OPINION: We need to deal with death

Fernanda Weissbuch

OPINION: We need to deal with death

By Jay Berghuis

The average funeral cost in 2017 was $7,360, and the funeral industry itself is worth roughly $16 billion, according to the National Funeral Directors Association. These numbers have been increasing for decades, and the least expensive option for death care—direct cremation with no service—will still run most families more than $1,000.

Grieving people are talked into purchasing more expensive caskets, flower arrangements and burial plots. Perhaps those making these sales are well-meaning, but they are a part of a broken system that is inherently flawed. An industry built on a foundation of capitalizing on the desire of grieving families to honor their deceased loved ones cannot be just. But the industry continues on because of one honest reality: We will all die, and the longer we ignore that, the more we can be charged.

We cannot challenge the exorbitant costs of funerals and cremations without also confronting our relationship with death.

Our culture is terrified of death, and our funeral system reflects that. We embalm bodies so that they appear to be asleep, we dress them in their best clothes and lock them in silk-lined boxes that will do nothing to prevent them from decomposing. This all seems innocuous enough, but it is nothing more than a show. Jaws are sewn shut with wires, veins are drained of blood and pumped with chemicals, organs are removed so they don’t smell, clear bodysuits are worn under clothing to prevent leakage. All this is to avoid, at all costs, the appearance of death.

Because information about the realities of the funeral process are largely kept from all but the most curious and morbid members of the public, we lull ourselves into the belief that this spectacle is the best way to show respect to our dead. As a society, we fundamentally believe corpses should be treated with dignity. But an honest look at the mainstream funeral industry reveals that we treat our dead like puppets for the sake of our own comfort. We shell out thousands upon thousands of dollars, willingly, because we refuse to look at the reality of mortality.

There was a time—which still exists as the norm in many cultures outside of the West—when the dead were cared for at home, gently and lovingly cleaned by those who cared for them in their last days. Bodies were wrapped in simple shrouds, grieved and buried without caskets. They were allowed to decompose in the soil, to become in death a critical part of the ecosystem they lived in.
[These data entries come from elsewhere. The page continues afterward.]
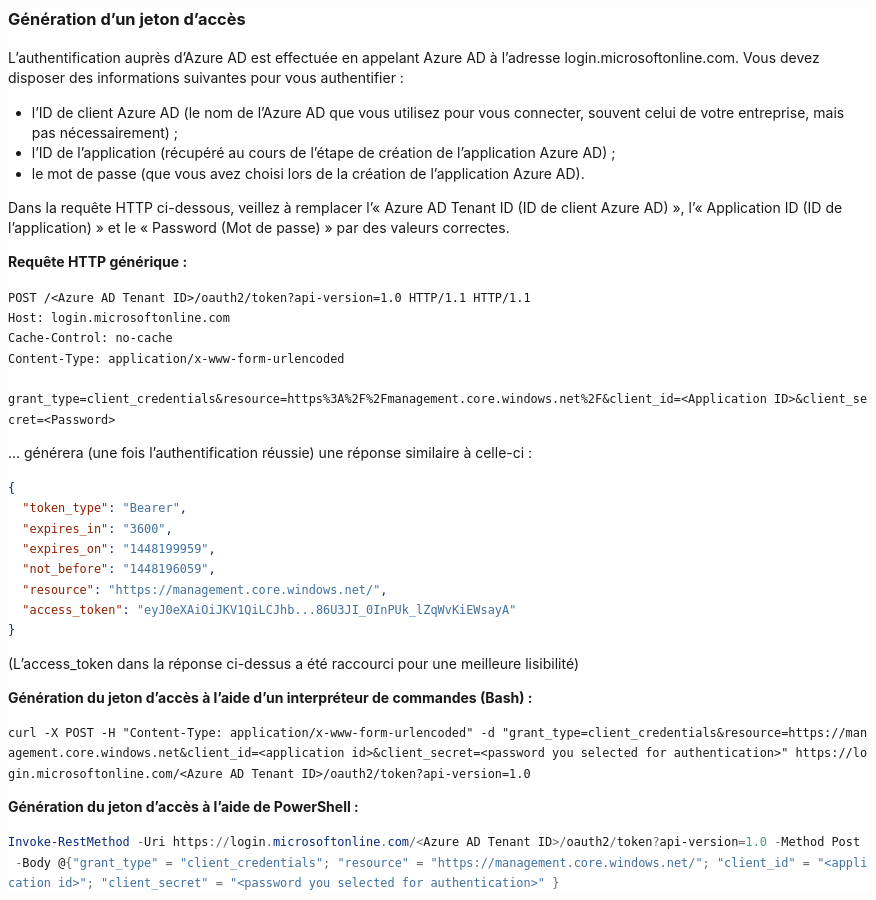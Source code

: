 ### Génération d’un jeton d’accès 
L’authentification auprès d’Azure AD est effectuée en appelant Azure AD à l’adresse login.microsoftonline.com. Vous devez disposer des informations suivantes pour vous authentifier :

* l’ID de client Azure AD (le nom de l’Azure AD que vous utilisez pour vous connecter, souvent celui de votre entreprise, mais pas nécessairement) ;
* l’ID de l’application (récupéré au cours de l’étape de création de l’application Azure AD) ;
* le mot de passe (que vous avez choisi lors de la création de l’application Azure AD).

Dans la requête HTTP ci-dessous, veillez à remplacer l’« Azure AD Tenant ID (ID de client Azure AD) », l’« Application ID (ID de l’application) » et le « Password (Mot de passe) » par des valeurs correctes.

**Requête HTTP générique :**

```HTTP
POST /<Azure AD Tenant ID>/oauth2/token?api-version=1.0 HTTP/1.1 HTTP/1.1
Host: login.microsoftonline.com
Cache-Control: no-cache
Content-Type: application/x-www-form-urlencoded

grant_type=client_credentials&resource=https%3A%2F%2Fmanagement.core.windows.net%2F&client_id=<Application ID>&client_secret=<Password>
```

... générera (une fois l’authentification réussie) une réponse similaire à celle-ci :

```json
{
  "token_type": "Bearer",
  "expires_in": "3600",
  "expires_on": "1448199959",
  "not_before": "1448196059",
  "resource": "https://management.core.windows.net/",
  "access_token": "eyJ0eXAiOiJKV1QiLCJhb...86U3JI_0InPUk_lZqWvKiEWsayA"
}
```
(L’access\_token dans la réponse ci-dessus a été raccourci pour une meilleure lisibilité)

**Génération du jeton d’accès à l’aide d’un interpréteur de commandes (Bash) :**

```console
curl -X POST -H "Content-Type: application/x-www-form-urlencoded" -d "grant_type=client_credentials&resource=https://management.core.windows.net&client_id=<application id>&client_secret=<password you selected for authentication>" https://login.microsoftonline.com/<Azure AD Tenant ID>/oauth2/token?api-version=1.0
```

**Génération du jeton d’accès à l’aide de PowerShell :**

```powershell
Invoke-RestMethod -Uri https://login.microsoftonline.com/<Azure AD Tenant ID>/oauth2/token?api-version=1.0 -Method Post
 -Body @{"grant_type" = "client_credentials"; "resource" = "https://management.core.windows.net/"; "client_id" = "<application id>"; "client_secret" = "<password you selected for authentication>" }
```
Now, this practice of caring for our own dead is seen as taboo, gross and even dangerous, despite the fact that the World Health Organization notes dead bodies do not put the living at risk unless they died from a highly infectious disease. Though there are no laws prohibiting families from caring for their own dead, it has become a cultural norm to leave that work to strangers. By doing this and continuing to support the funeral industry, we choose to pretend our loved ones have not died until we are forced to grapple with it. We choose to keep a comfortable distance between our homes and our mortality. This distance is a disservice to our loved ones who have passed and to those who come after them. The funeral industry will never change until our relationship with death changes first.